▶ [Brief]:
Please give an exact transcription of the records shown below.
──────── Dataset excerpts
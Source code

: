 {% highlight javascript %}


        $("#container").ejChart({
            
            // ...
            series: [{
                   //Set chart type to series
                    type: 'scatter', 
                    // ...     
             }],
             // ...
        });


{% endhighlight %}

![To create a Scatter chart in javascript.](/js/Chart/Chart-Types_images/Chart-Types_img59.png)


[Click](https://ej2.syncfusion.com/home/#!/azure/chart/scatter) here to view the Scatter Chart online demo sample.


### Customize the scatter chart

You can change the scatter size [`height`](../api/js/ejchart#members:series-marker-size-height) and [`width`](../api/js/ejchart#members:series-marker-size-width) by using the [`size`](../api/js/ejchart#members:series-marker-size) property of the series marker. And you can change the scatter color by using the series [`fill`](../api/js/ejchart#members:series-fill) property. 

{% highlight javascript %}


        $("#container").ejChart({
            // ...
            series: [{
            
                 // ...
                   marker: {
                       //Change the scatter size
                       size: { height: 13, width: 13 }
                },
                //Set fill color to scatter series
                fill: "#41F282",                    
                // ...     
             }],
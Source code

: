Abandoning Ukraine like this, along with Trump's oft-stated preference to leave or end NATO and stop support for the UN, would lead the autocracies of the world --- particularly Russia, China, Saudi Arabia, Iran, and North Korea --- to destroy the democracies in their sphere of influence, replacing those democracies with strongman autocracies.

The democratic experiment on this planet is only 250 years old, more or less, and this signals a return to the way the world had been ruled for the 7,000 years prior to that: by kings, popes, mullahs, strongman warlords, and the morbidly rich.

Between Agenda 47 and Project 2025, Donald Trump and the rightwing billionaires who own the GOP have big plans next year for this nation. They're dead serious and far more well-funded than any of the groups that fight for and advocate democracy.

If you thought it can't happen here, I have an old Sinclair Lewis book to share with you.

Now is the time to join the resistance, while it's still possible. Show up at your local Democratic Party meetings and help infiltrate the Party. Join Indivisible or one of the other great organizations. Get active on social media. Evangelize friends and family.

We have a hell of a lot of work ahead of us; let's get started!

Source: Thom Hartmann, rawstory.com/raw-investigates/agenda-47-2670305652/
────────────────
▶ [Written answer]:
Source code

: {% highlight javascript %}


        $("#container").ejChart({
            
            // ...
            series: [{
                   //Set chart type to series
                    type: 'scatter', 
                    // ...     
             }],
             // ...
        });


{% endhighlight %}

![To create a Scatter chart in javascript.](/js/Chart/Chart-Types_images/Chart-Types_img59.png)


[Click](https://ej2.syncfusion.com/home/#!/azure/chart/scatter) here to view the Scatter Chart online demo sample.


### Customize the scatter chart

You can change the scatter size [`height`](../api/js/ejchart#members:series-marker-size-height) and [`width`](../api/js/ejchart#members:series-marker-size-width) by using the [`size`](../api/js/ejchart#members:series-marker-size) property of the series marker. And you can change the scatter color by using the series [`fill`](../api/js/ejchart#members:series-fill) property. 

{% highlight javascript %}


        $("#container").ejChart({
            // ...
            series: [{
            
                 // ...
                   marker: {
                       //Change the scatter size
                       size: { height: 13, width: 13 }
                },
                //Set fill color to scatter series
                fill: "#41F282",                    
                // ...     
             }],
Source code

:Abandoning Ukraine like this, along with Trump's oft-stated preference to leave or end NATO and stop support for the UN, would lead the autocracies of the world --- particularly Russia, China, Saudi Arabia, Iran, and North Korea --- to destroy the democracies in their sphere of influence, replacing those democracies with strongman autocracies.

The democratic experiment on this planet is only 250 years old, more or less, and this signals a return to the way the world had been ruled for the 7,000 years prior to that: by kings, popes, mullahs, strongman warlords, and the morbidly rich.

Between Agenda 47 and Project 2025, Donald Trump and the rightwing billionaires who own the GOP have big plans next year for this nation. They're dead serious and far more well-funded than any of the groups that fight for and advocate democracy.

If you thought it can't happen here, I have an old Sinclair Lewis book to share with you.

Now is the time to join the resistance, while it's still possible. Show up at your local Democratic Party meetings and help infiltrate the Party. Join Indivisible or one of the other great organizations. Get active on social media. Evangelize friends and family.

We have a hell of a lot of work ahead of us; let's get started!

Source: Thom Hartmann, rawstory.com/raw-investigates/agenda-47-2670305652/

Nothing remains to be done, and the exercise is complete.